(Required work): Write out each entry once more so that it matches the original exactly.

(Material for this exercise):
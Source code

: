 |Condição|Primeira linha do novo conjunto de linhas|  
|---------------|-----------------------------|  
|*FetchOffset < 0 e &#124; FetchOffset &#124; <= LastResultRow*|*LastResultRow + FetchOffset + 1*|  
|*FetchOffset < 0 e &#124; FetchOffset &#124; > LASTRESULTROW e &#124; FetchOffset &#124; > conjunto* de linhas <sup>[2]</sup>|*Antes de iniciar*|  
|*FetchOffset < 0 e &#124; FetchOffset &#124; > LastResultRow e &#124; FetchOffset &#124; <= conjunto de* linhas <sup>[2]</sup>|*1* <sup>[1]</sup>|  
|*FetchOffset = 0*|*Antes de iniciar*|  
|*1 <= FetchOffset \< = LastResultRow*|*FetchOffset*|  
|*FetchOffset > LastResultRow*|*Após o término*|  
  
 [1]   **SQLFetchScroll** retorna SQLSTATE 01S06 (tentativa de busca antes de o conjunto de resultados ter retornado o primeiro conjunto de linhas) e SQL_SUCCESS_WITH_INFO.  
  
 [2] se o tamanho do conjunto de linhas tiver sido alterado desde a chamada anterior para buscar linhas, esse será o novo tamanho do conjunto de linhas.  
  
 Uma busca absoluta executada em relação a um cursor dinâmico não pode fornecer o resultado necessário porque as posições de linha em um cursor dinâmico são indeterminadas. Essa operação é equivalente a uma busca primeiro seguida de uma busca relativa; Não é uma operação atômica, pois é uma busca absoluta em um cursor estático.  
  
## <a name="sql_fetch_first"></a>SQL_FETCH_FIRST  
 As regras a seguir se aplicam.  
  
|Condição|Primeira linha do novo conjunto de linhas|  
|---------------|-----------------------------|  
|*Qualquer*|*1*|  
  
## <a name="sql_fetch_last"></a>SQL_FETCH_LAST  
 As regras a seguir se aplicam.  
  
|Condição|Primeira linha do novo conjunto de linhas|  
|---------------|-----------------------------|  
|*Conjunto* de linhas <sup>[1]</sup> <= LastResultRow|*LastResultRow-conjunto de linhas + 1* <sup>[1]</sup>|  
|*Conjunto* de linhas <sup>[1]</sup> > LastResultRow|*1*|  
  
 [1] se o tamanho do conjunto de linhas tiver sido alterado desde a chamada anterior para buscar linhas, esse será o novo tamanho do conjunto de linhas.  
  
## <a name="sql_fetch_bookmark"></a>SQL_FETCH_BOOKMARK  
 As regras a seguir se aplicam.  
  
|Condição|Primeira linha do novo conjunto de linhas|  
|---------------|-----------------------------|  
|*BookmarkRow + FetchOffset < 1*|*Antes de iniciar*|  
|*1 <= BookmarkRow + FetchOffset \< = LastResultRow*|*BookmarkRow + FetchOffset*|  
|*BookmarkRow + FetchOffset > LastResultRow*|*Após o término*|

(Response to the exercise):
Source code

: |Condição|Primeira linha do novo conjunto de linhas|  
|---------------|-----------------------------|  
|*FetchOffset < 0 e &#124; FetchOffset &#124; <= LastResultRow*|*LastResultRow + FetchOffset + 1*|  
|*FetchOffset < 0 e &#124; FetchOffset &#124; > LASTRESULTROW e &#124; FetchOffset &#124; > conjunto* de linhas <sup>[2]</sup>|*Antes de iniciar*|  
|*FetchOffset < 0 e &#124; FetchOffset &#124; > LastResultRow e &#124; FetchOffset &#124; <= conjunto de* linhas <sup>[2]</sup>|*1* <sup>[1]</sup>|  
|*FetchOffset = 0*|*Antes de iniciar*|  
|*1 <= FetchOffset \< = LastResultRow*|*FetchOffset*|  
|*FetchOffset > LastResultRow*|*Após o término*|  
  
 [1]   **SQLFetchScroll** retorna SQLSTATE 01S06 (tentativa de busca antes de o conjunto de resultados ter retornado o primeiro conjunto de linhas) e SQL_SUCCESS_WITH_INFO.  
  
 [2] se o tamanho do conjunto de linhas tiver sido alterado desde a chamada anterior para buscar linhas, esse será o novo tamanho do conjunto de linhas.  
  
 Uma busca absoluta executada em relação a um cursor dinâmico não pode fornecer o resultado necessário porque as posições de linha em um cursor dinâmico são indeterminadas. Essa operação é equivalente a uma busca primeiro seguida de uma busca relativa; Não é uma operação atômica, pois é uma busca absoluta em um cursor estático.  
  
## <a name="sql_fetch_first"></a>SQL_FETCH_FIRST  
 As regras a seguir se aplicam.  
  
|Condição|Primeira linha do novo conjunto de linhas|  
|---------------|-----------------------------|  
|*Qualquer*|*1*|  
  
## <a name="sql_fetch_last"></a>SQL_FETCH_LAST  
 As regras a seguir se aplicam.  
  
|Condição|Primeira linha do novo conjunto de linhas|  
|---------------|-----------------------------|  
|*Conjunto* de linhas <sup>[1]</sup> <= LastResultRow|*LastResultRow-conjunto de linhas + 1* <sup>[1]</sup>|  
|*Conjunto* de linhas <sup>[1]</sup> > LastResultRow|*1*|  
  
 [1] se o tamanho do conjunto de linhas tiver sido alterado desde a chamada anterior para buscar linhas, esse será o novo tamanho do conjunto de linhas.  
  
## <a name="sql_fetch_bookmark"></a>SQL_FETCH_BOOKMARK  
 As regras a seguir se aplicam.  
  
|Condição|Primeira linha do novo conjunto de linhas|  
|---------------|-----------------------------|  
|*BookmarkRow + FetchOffset < 1*|*Antes de iniciar*|  
|*1 <= BookmarkRow + FetchOffset \< = LastResultRow*|*BookmarkRow + FetchOffset*|  
|*BookmarkRow + FetchOffset > LastResultRow*|*Após o término*|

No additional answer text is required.